Carrot ginger soup may not be ideal for a strict keto diet due to the natural sugars in carrots. A cup of this soup can have 8-12 grams of net carbs, depending on the recipe. If you're on a modified or low-carb diet, you can reduce the carb content by using fewer carrots and incorporating higher fat ingredients, such as coconut milk.
Carrot ginger soup is packed with beta-carotene from carrots, which supports eye health and immune function. Ginger adds anti-inflammatory properties and aids digestion. It's also a hydrating and nutrient-rich dish that's gentle on the stomach and can be comforting during illness or seasonal colds.

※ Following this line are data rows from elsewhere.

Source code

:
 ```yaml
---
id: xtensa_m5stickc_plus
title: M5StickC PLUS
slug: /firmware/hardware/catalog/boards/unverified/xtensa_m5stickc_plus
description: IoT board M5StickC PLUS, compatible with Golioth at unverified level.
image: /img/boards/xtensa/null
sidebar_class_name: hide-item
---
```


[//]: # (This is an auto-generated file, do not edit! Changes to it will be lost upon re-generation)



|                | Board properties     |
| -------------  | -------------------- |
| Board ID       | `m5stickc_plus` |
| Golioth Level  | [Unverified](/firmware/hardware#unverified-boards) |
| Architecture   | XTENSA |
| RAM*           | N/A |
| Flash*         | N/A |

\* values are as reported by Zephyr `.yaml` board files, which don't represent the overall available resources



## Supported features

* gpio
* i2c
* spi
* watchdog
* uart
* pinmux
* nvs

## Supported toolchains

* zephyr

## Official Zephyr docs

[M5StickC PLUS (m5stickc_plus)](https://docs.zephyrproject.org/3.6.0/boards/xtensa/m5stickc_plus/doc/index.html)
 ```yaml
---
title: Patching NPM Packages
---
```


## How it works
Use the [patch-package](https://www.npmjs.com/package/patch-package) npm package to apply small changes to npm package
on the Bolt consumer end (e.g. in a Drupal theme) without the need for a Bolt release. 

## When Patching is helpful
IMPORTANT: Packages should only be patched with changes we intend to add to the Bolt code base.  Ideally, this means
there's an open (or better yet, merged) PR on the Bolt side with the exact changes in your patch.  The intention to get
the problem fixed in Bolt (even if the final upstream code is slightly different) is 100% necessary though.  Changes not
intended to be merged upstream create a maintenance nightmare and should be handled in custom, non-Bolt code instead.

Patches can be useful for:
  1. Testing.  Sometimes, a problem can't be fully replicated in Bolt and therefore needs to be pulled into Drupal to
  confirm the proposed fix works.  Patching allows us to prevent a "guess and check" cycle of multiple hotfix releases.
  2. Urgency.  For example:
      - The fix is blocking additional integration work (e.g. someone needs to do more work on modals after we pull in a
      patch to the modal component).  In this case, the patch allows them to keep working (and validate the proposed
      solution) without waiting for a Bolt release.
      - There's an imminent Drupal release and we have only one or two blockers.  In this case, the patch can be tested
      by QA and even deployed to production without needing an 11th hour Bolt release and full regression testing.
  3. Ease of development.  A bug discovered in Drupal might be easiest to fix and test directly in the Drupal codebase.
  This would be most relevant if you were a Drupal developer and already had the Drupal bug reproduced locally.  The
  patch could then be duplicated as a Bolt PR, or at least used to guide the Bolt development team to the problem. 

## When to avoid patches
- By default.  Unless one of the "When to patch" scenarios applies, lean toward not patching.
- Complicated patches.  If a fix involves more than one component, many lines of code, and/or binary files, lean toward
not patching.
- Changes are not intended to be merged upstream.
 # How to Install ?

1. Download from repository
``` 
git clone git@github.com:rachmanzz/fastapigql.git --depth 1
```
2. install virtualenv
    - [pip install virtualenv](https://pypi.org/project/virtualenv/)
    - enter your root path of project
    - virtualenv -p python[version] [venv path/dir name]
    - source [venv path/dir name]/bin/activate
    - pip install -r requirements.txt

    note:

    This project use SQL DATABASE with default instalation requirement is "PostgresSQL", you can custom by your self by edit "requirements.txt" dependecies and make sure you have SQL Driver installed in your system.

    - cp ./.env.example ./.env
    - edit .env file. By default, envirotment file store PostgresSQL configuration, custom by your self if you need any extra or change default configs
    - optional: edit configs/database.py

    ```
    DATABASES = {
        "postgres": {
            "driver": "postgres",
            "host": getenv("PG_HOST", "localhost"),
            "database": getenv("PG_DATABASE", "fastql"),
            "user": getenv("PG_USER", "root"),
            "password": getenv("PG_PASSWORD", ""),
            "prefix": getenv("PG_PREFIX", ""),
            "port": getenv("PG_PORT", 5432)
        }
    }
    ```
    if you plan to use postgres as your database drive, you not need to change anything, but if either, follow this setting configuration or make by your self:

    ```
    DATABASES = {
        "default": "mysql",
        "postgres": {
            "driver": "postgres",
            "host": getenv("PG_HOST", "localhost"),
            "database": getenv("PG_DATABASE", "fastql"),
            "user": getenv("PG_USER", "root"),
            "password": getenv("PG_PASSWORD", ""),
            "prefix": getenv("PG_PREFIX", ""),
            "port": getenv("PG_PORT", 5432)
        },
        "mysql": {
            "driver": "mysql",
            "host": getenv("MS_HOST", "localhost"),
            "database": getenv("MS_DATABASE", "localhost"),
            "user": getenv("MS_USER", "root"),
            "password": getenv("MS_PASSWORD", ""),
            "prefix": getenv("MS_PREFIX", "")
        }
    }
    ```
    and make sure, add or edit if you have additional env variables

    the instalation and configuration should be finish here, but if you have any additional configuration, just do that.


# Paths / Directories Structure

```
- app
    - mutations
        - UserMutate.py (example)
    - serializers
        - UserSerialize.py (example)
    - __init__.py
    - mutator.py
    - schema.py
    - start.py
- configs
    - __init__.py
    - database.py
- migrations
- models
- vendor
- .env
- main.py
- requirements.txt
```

For a light starter, a serving of about 1 cup (8 ounces) is usually sufficient. If serving the soup as a main dish, consider increasing the portion size to 1.5 to 2 cups per person. Pair it with a whole grain bread or salad for a more balanced and filling meal.
Both soups are nutrient-rich and low calorie, but butternut squash tends to be slightly creamier due to its starch content. Carrot ginger soup is lighter in texture and has a more distinct tang due to the ginger, whereas butternut squash soup is sweeter and more calorie-dense, typically around 150-250 calories per cup depending on the recipe.
Our nutrition data comes from trusted, authoritative sources to ensure accuracy and reliability. Below are specific scientific references and authoritative sources for this food item.
Additional Authoritative Sources:
Daily value percentages based on FDA guidelines. Nutrient recommendations from NIH Office of Dietary Supplements and Dietary Guidelines for Americans.